"Something in his aching brain tells him to crawl back to the house. He is sick, in pain, hot and cold by turns, and horribly thirsty. There someone will take him in and be kind to him—give him things to drink. Swaying and starting, now falling on hands and knees, now reeling to and fro, he makes that terrible nightmare journey to the house. Now he walks, now he crawls, dragging his heavy limbs after him. At last, the conservatory door! Here there will be help. And water for his fever in the trough by the well. He crawls up to it on hands and knees, and strains to lift himself. It is growing very difficult to breathe—a heavy weight seems to be bursting his chest. He lifts himself—a frightful hiccuping cough catches him—the blood rushes from his mouth. He drops down. It is indeed all over.
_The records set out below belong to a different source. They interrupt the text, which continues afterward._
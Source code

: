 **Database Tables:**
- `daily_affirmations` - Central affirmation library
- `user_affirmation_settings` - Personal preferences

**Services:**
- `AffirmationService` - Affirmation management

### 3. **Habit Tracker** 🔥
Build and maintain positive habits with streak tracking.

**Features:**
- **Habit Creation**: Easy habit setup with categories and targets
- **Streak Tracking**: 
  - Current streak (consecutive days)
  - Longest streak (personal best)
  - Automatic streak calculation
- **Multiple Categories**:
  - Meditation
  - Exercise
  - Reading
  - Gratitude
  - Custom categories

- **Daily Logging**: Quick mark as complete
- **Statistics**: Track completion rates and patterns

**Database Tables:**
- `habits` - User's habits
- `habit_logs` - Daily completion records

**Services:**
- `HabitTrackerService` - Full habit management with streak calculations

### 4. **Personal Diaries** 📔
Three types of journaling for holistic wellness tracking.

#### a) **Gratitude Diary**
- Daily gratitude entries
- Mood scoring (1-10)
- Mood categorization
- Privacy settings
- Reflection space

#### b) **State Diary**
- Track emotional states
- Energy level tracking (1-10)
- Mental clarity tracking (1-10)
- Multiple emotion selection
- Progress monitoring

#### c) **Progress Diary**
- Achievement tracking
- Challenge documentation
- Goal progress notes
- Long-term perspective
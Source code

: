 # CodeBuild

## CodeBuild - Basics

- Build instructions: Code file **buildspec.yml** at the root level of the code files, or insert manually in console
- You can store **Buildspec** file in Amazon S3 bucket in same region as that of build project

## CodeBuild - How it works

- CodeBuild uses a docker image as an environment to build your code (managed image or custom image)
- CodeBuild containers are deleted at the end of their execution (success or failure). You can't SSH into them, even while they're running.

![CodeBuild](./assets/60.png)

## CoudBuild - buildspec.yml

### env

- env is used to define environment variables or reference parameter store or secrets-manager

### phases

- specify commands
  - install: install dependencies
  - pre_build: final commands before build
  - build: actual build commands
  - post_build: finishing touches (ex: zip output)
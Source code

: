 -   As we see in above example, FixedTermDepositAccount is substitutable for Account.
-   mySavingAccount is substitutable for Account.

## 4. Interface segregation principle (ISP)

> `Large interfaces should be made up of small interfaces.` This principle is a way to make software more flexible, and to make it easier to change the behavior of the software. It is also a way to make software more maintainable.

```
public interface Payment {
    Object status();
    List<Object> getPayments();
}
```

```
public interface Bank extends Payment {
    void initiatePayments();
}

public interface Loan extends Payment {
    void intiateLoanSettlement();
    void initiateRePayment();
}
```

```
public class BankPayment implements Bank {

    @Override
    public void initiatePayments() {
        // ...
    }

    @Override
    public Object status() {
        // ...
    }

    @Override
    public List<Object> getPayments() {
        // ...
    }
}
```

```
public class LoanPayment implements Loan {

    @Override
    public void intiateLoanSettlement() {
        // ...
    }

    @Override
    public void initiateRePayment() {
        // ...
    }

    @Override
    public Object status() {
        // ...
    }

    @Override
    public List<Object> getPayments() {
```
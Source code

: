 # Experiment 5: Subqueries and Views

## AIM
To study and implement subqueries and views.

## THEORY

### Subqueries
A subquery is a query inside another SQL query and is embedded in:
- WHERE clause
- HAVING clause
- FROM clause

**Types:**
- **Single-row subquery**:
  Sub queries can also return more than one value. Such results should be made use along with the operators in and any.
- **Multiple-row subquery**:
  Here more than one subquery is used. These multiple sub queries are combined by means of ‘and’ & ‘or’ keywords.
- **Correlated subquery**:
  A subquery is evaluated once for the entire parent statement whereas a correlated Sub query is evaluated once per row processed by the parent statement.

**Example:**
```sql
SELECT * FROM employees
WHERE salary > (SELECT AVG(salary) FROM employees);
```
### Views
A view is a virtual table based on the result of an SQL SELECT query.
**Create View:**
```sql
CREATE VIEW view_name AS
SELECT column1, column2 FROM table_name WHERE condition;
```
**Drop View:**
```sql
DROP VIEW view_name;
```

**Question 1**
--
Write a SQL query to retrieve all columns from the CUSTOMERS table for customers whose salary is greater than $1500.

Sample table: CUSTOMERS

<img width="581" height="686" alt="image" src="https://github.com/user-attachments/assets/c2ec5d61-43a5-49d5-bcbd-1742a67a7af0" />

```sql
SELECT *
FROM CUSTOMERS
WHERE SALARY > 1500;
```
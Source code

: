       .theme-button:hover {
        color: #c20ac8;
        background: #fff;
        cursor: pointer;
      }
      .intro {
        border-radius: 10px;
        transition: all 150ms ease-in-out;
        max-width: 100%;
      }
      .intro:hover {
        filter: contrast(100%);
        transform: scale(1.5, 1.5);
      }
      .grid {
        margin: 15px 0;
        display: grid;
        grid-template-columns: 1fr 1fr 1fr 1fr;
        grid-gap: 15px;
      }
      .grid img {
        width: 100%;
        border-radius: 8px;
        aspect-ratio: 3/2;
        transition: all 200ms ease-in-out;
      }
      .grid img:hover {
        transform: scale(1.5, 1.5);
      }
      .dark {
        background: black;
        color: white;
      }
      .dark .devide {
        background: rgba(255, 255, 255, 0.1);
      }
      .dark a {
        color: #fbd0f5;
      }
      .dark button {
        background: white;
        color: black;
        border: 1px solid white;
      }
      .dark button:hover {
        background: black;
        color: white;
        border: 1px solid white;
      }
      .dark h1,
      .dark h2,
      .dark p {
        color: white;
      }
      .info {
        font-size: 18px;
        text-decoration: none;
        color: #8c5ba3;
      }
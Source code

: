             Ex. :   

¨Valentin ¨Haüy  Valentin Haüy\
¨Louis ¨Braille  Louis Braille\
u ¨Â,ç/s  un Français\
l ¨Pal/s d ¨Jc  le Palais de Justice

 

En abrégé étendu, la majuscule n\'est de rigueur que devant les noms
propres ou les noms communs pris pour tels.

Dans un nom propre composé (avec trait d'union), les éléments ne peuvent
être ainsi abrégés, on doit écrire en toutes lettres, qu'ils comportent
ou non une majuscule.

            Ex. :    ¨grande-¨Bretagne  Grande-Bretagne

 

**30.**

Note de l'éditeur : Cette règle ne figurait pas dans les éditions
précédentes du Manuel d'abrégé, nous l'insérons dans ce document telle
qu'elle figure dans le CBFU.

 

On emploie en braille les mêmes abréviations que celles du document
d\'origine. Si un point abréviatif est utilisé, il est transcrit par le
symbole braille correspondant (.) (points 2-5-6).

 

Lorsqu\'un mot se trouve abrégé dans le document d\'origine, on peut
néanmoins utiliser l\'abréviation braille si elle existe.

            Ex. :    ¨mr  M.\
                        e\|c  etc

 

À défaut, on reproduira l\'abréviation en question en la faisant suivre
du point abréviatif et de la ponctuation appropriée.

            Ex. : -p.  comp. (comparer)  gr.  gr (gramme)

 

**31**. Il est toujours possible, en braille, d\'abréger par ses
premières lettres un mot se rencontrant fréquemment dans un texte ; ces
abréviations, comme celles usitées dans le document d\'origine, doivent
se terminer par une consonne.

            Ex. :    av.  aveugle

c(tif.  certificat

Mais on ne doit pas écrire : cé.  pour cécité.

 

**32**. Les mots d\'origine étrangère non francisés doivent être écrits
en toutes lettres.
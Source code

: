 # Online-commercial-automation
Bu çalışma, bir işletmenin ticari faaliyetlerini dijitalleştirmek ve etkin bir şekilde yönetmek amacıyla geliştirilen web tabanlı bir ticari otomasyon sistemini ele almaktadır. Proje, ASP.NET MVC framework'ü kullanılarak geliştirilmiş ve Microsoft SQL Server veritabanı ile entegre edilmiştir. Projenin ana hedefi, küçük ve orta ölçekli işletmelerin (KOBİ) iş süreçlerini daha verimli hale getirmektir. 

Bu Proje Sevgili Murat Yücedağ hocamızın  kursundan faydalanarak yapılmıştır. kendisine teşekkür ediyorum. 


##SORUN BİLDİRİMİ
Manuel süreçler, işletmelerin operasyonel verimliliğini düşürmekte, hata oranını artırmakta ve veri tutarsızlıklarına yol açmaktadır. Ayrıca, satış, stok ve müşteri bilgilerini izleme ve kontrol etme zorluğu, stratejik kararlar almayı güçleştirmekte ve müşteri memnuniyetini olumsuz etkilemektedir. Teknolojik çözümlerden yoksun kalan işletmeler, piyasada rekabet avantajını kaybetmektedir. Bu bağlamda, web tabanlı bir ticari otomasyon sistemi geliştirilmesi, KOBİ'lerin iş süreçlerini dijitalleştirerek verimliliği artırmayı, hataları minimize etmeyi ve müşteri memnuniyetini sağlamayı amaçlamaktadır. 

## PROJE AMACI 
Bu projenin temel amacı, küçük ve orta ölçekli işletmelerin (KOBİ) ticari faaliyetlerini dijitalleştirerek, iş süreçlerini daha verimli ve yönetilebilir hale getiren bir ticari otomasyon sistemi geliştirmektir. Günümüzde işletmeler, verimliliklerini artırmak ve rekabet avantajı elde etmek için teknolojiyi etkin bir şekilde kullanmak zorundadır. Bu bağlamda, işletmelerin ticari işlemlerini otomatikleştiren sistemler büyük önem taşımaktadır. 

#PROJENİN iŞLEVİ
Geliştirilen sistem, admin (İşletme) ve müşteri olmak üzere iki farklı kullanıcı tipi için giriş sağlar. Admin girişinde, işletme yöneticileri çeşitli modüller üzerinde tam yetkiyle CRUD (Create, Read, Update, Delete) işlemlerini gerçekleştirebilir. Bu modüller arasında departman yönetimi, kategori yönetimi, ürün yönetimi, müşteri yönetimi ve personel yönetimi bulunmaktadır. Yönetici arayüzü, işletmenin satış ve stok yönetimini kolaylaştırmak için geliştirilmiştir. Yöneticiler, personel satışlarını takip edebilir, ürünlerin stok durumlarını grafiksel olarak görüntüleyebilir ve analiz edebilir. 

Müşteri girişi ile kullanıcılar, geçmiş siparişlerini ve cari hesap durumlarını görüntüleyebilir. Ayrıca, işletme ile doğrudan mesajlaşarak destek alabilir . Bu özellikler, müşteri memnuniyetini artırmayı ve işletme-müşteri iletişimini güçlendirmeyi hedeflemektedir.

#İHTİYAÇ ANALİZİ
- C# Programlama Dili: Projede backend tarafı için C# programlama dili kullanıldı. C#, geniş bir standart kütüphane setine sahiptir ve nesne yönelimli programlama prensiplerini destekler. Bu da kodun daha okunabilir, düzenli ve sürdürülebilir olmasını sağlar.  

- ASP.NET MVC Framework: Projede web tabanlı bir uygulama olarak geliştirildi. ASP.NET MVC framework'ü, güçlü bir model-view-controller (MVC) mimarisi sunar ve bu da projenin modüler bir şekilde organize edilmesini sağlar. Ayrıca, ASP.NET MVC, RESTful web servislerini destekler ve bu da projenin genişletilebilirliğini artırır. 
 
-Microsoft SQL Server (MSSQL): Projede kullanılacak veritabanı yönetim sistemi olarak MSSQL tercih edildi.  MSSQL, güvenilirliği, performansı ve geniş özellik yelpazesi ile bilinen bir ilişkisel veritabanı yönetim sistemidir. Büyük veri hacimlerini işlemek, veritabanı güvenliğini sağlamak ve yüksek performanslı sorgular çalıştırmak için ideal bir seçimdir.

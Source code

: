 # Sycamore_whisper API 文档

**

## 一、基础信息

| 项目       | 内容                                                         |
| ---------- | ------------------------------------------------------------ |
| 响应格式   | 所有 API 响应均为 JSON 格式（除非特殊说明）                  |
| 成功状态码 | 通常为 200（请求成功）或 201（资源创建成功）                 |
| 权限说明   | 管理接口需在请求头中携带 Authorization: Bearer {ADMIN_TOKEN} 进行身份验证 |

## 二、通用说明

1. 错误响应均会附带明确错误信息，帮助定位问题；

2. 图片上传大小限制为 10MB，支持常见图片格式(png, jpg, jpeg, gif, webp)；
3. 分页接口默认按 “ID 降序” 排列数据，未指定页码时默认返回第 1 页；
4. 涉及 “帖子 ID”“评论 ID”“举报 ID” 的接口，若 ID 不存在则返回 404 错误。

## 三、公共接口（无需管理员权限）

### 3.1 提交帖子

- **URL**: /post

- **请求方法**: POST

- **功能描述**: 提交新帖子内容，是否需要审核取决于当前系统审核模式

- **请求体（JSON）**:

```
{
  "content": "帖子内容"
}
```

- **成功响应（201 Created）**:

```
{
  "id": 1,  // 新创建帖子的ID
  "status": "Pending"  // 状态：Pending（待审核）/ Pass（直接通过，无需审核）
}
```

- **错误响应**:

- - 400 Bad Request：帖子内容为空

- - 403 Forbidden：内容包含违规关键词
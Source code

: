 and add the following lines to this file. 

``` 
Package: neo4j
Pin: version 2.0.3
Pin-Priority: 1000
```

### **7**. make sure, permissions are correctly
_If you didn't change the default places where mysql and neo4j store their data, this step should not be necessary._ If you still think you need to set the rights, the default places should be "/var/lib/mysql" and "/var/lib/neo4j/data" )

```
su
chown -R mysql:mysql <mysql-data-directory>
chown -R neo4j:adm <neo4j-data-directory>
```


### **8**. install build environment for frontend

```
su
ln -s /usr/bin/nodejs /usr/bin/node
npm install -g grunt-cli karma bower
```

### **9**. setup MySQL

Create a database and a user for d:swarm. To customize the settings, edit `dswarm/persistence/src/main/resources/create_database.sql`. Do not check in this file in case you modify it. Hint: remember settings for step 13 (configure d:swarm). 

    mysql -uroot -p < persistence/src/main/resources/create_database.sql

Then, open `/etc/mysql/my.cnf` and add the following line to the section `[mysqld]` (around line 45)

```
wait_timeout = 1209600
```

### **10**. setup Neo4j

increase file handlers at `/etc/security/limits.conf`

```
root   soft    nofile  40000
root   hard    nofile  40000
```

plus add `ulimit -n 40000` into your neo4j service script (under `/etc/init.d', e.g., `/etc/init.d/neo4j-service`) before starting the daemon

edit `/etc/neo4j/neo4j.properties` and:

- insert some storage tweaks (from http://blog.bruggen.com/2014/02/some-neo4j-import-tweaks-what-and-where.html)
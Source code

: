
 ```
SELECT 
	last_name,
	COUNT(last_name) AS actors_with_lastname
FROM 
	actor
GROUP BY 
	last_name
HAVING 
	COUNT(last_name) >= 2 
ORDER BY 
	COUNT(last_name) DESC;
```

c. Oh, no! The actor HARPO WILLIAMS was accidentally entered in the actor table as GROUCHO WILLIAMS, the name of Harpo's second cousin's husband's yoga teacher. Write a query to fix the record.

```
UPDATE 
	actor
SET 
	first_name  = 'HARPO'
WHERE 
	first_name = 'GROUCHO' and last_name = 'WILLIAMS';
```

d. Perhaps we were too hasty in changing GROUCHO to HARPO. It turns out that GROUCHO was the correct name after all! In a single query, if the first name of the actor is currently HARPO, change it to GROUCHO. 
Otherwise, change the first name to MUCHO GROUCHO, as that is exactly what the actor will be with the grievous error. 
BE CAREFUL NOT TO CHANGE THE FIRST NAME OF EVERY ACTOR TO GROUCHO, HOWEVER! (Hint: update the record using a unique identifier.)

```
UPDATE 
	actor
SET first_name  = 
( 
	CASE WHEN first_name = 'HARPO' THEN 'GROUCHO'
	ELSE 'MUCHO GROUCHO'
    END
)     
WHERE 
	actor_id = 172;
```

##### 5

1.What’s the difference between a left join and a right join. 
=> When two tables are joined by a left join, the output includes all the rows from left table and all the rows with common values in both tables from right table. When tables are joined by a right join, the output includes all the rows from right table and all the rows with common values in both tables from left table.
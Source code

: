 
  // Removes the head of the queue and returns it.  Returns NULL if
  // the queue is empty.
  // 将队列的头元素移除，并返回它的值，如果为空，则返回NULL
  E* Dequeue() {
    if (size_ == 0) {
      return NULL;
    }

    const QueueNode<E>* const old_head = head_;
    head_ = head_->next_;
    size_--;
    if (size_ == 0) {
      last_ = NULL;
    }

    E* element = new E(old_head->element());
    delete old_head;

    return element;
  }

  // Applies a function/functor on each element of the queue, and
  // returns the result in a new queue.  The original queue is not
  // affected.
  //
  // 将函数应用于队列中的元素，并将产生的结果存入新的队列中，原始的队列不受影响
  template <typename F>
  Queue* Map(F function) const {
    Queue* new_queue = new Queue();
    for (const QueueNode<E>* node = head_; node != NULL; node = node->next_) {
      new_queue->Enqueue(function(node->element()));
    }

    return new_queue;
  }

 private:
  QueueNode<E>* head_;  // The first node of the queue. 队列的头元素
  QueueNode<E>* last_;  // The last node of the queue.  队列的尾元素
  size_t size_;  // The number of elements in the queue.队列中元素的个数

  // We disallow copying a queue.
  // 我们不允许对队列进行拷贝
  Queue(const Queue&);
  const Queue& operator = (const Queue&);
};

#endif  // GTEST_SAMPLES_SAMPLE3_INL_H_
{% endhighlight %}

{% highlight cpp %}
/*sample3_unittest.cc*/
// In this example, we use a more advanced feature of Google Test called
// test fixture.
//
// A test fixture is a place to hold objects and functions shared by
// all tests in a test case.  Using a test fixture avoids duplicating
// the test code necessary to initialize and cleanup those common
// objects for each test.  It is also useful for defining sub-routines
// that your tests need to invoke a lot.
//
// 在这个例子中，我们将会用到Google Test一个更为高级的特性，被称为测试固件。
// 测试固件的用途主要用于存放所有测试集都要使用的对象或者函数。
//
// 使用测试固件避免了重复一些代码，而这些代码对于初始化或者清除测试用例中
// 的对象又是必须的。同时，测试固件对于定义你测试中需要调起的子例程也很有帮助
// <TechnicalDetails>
"Once more the hours pass. Three o'clock, the hour of rendezvous, draws on. Eagerly the young lover leaps the wall and comes hurrying through the shrubbery to greet his bride to be. It is cold and wet, but his happiness gives him no time to think of his surroundings. He passes through the shrubbery without a thought. He reaches the conservatory door, through which in a few moments love and happiness will come to him. And in that moment he stumbles across—the dead body of a man!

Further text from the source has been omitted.